After Dobermaxx lands the Jet Jackal, he and Khalid exchange good-natured ribbing. They had last seen each other five years ago, during the operation to destroy the biggest pirate ring in Basilan (as related in Pirata). After subduing the illegal fishermen, Khalid remarks that they were composed not just of Chinese, but Malaysians and other nationalities as well. Knowing that their respective governments would simply negotiate for their repatriation, Dobermaxx shoots them with his garapata gun. The victims began to itch and scratch.

Epilogue
By next morning, Khalid had taken the prisoners to the Bureau of Immigration and Deportation. Everyone sat down to a feast of the illegal fishermen's confiscated catch. As they began to dig in, Cathy, the resort's operations manager, thanked them for what they did; she however began to lecture the group about the damage done to the area's fragile ecosystem as a consequence of the battle. The other staff members, embarrassed with this outburst, hurriedly took her away.

Dagul attempted to keep a towel emblazoned with the resort's logo, but was prevented from doing so by Debbie. As they were about to leave, Dagul became annoyed with the farewell song being performed by one of the resort's staff, which was "Hindi Kita Malilimutan" by Basil Valdez (a common interment hymn in the Philippines).

He also checks his bag to see if Polgas had stowed away in it again, but Debbie remarks that Polgas is flying back with Dobermaxx in the Jet Jackal (in keeping with the premise that they do not know Polgas' secret identities, even though they obviously do).

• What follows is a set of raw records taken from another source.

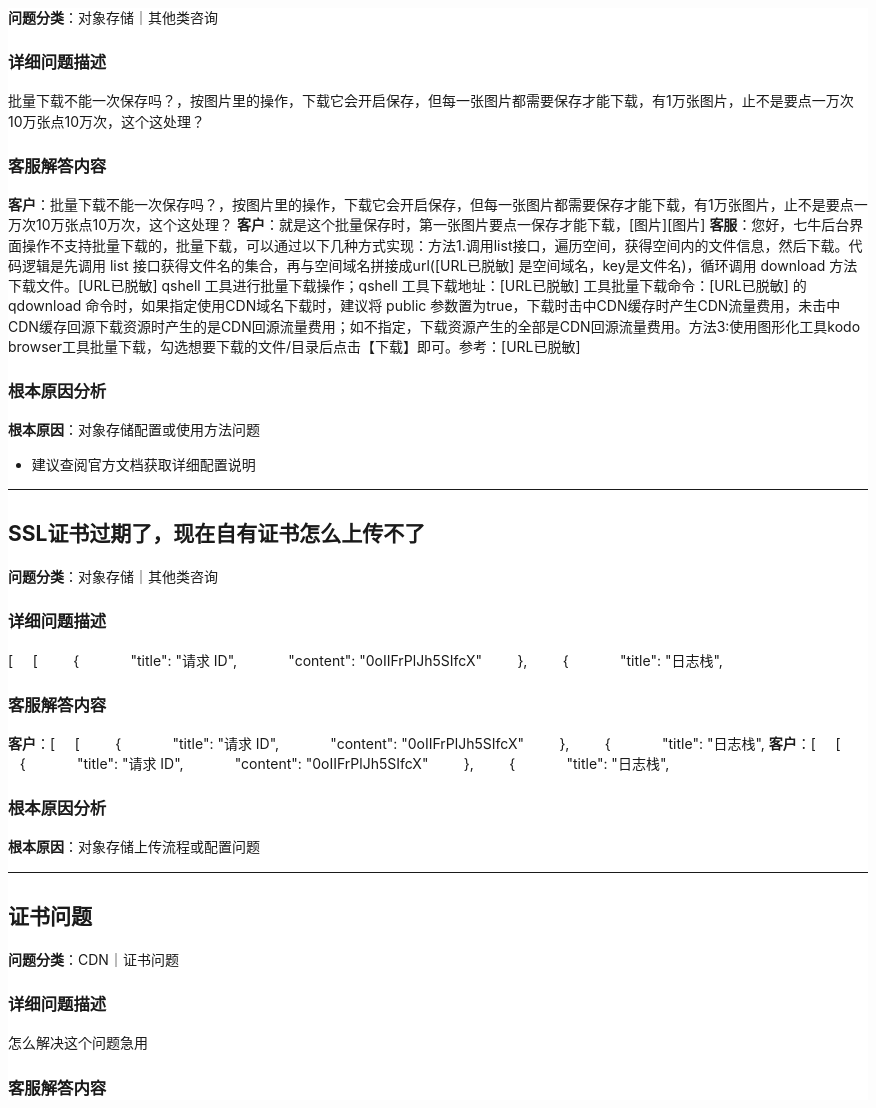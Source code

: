 **问题分类**：对象存储｜其他类咨询

### 详细问题描述

批量下载不能一次保存吗？，按图片里的操作，下载它会开启保存，但每一张图片都需要保存才能下载，有1万张图片，止不是要点一万次10万张点10万次，这个这处理？

### 客服解答内容

**客户**：批量下载不能一次保存吗？，按图片里的操作，下载它会开启保存，但每一张图片都需要保存才能下载，有1万张图片，止不是要点一万次10万张点10万次，这个这处理？
**客户**：就是这个批量保存时，第一张图片要点一保存才能下载，[图片][图片]
**客服**：您好，七牛后台界面操作不支持批量下载的，批量下载，可以通过以下几种方式实现：方法1.调用list接口，遍历空间，获得空间内的文件信息，然后下载。代码逻辑是先调用 list 接口获得文件名的集合，再与空间域名拼接成url([URL已脱敏] 是空间域名，key是文件名)，循环调用 download 方法下载文件。[URL已脱敏] qshell 工具进行批量下载操作；qshell 工具下载地址：[URL已脱敏] 工具批量下载命令：[URL已脱敏] 的 qdownload 命令时，如果指定使用CDN域名下载时，建议将 public 参数置为true，下载时击中CDN缓存时产生CDN流量费用，未击中CDN缓存回源下载资源时产生的是CDN回源流量费用；如不指定，下载资源产生的全部是CDN回源流量费用。方法3:使用图形化工具kodo browser工具批量下载，勾选想要下载的文件/目录后点击【下载】即可。参考：[URL已脱敏]

### 根本原因分析

**根本原因**：对象存储配置或使用方法问题
- 建议查阅官方文档获取详细配置说明

---
## SSL证书过期了，现在自有证书怎么上传不了

**问题分类**：对象存储｜其他类咨询

### 详细问题描述

[     [         {             "title": "请求 ID",             "content": "0oIIFrPlJh5SIfcX"         },         {             "title": "日志栈",

### 客服解答内容

**客户**：[     [         {             "title": "请求 ID",             "content": "0oIIFrPlJh5SIfcX"         },         {             "title": "日志栈",
**客户**：[     [         {             "title": "请求 ID",             "content": "0oIIFrPlJh5SIfcX"         },         {             "title": "日志栈",

### 根本原因分析

**根本原因**：对象存储上传流程或配置问题

---
## 证书问题

**问题分类**：CDN｜证书问题

### 详细问题描述

怎么解决这个问题急用

### 客服解答内容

References to popular culture and trivia
 The farewell number that so annoyed Dagul was the Basil Valdez song Hindi Kita Malilimutan (Filipino, "I Will Not Forget You"). The song is usually used in funerals and funeral processions (as Dagul points out).
 On the motorized bangka (outrigger canoe) trip from Busuanga to Club Paraiso, the boat's captain refer to Dagul and Debbie as "Jack and Rose" after the pair imitate Leonardo DiCaprio and Kate Winslet's intimate scene on the RMS Titanic's bow in the 1997 film Titanic.
 Several pop songs are mentioned in this story arc. Ain't No Mountain High Enough is referred to obliquely as being associated with a cellular phone company's advertising jingle. Raindrops Keep Fallin' on My Head is modified to "Rainrocks Keep Fallin' on My Head" as Dagul and the others throw rocks at their attackers. Marvin, the diving instructor, whistles the Mission: Impossible theme when Dagul was handed the tight-fitting wetsuit to be worn for the diving lessons.
 The Chinese poachers represents Chinese fishermen fishing on Philippine territory.
 The Sungcal couple will return later to Palawan, this time to promote Dagul's artwork, the Mang Dagul rice sculptures.
 The couple sits on same side of the plane, while the rest of the passengers are on opposite. The event was repeated during the Sungcal couple's return in Palawan.